Exercise brief:
Using the records below, find how many lines hold the word "dass" and reply with only that number.

The data:
================

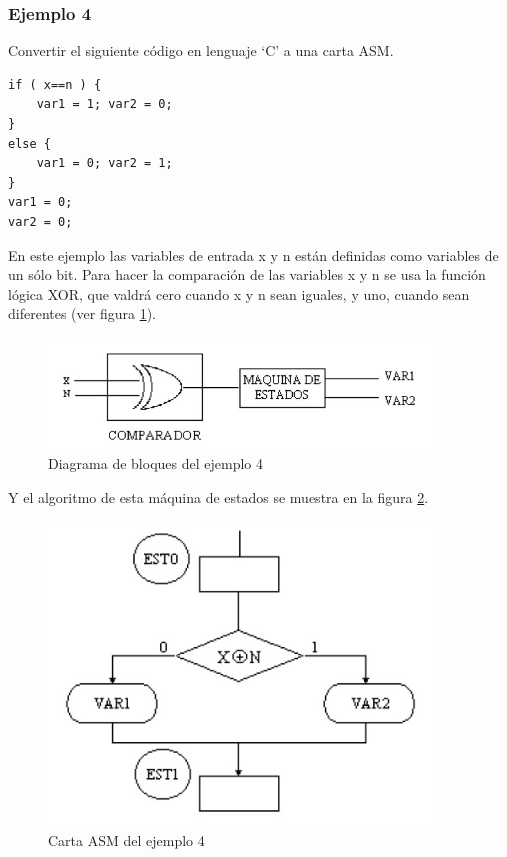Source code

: \documentclass[12pt]{book}
\theoremstyle{definition}
\theoremstyle{remark}
\theoremstyle{plain}
\begin{document}
\subsubsection{Ejemplo 4}

Convertir el siguiente código en lenguaje ‘C’ a una carta ASM.
\begin{verbatim}
if ( x==n ) {
    var1 = 1; var2 = 0;
} 
else {
    var1 = 0; var2 = 1;
}
var1 = 0;
var2 = 0;

\end{verbatim}

En este ejemplo las variables de entrada x y n están definidas como variables de un sólo bit. Para
hacer la comparación de las variables x y n se usa la función lógica XOR, que valdrá cero cuando x
y n sean iguales, y uno, cuando sean diferentes (ver figura \ref{fig24}).

\begin{figure}
\centering
\includegraphics[width=4in]{ASMbloque4.jpg}
\caption{Diagrama de bloques  del ejemplo 4}
\label{fig24}
\end{figure}

Y el algoritmo de esta máquina de estados se muestra en la figura \ref{fig25}.

\begin{figure}
\centering
\includegraphics[width=4in]{ASMejemplo4.jpg}
\caption{Carta ASM  del ejemplo 4}
\label{fig25}
\end{figure}
\end{document}
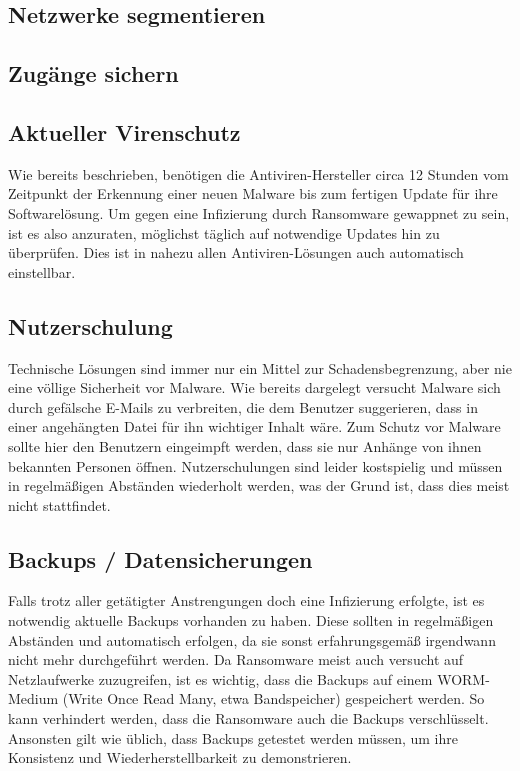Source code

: \subsection{Netzwerke segmentieren}
\subsection{Zugänge sichern}
\subsection{Aktueller Virenschutz}

	Wie bereits beschrieben, benötigen die Antiviren-Hersteller circa 12 Stunden vom Zeitpunkt der Erkennung einer neuen Malware bis zum fertigen Update für ihre Softwarelösung. Um gegen eine Infizierung durch Ransomware gewappnet zu sein, ist es also anzuraten, möglichst täglich auf notwendige Updates hin zu überprüfen. Dies ist in nahezu allen Antiviren-Lösungen auch automatisch einstellbar.

\subsection{Nutzerschulung}

	Technische Lösungen sind immer nur ein Mittel zur Schadensbegrenzung, aber nie eine völlige Sicherheit vor Malware. Wie bereits dargelegt versucht Malware sich durch gefälsche E-Mails zu verbreiten, die dem Benutzer suggerieren, dass in einer angehängten Datei für ihn wichtiger Inhalt wäre. Zum Schutz vor Malware sollte hier den Benutzern eingeimpft werden, dass sie nur Anhänge von ihnen bekannten Personen öffnen. Nutzerschulungen sind leider kostspielig und müssen in regelmäßigen Abständen wiederholt werden, was der Grund ist, dass dies meist nicht stattfindet.


\subsection{Backups / Datensicherungen}

	Falls trotz aller getätigter Anstrengungen doch eine Infizierung erfolgte, ist es notwendig aktuelle Backups vorhanden zu haben. Diese sollten in regelmäßigen Abständen und automatisch erfolgen, da sie sonst erfahrungsgemäß irgendwann nicht mehr durchgeführt werden. Da Ransomware meist auch versucht auf Netzlaufwerke zuzugreifen, ist es wichtig, dass die Backups auf einem WORM-Medium (Write Once Read Many, etwa Bandspeicher) gespeichert werden. So kann verhindert werden, dass die Ransomware auch die Backups verschlüsselt.\\
	Ansonsten gilt wie üblich, dass Backups getestet werden müssen, um ihre Konsistenz und Wiederherstellbarkeit zu demonstrieren.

================

Result for this exercise:
3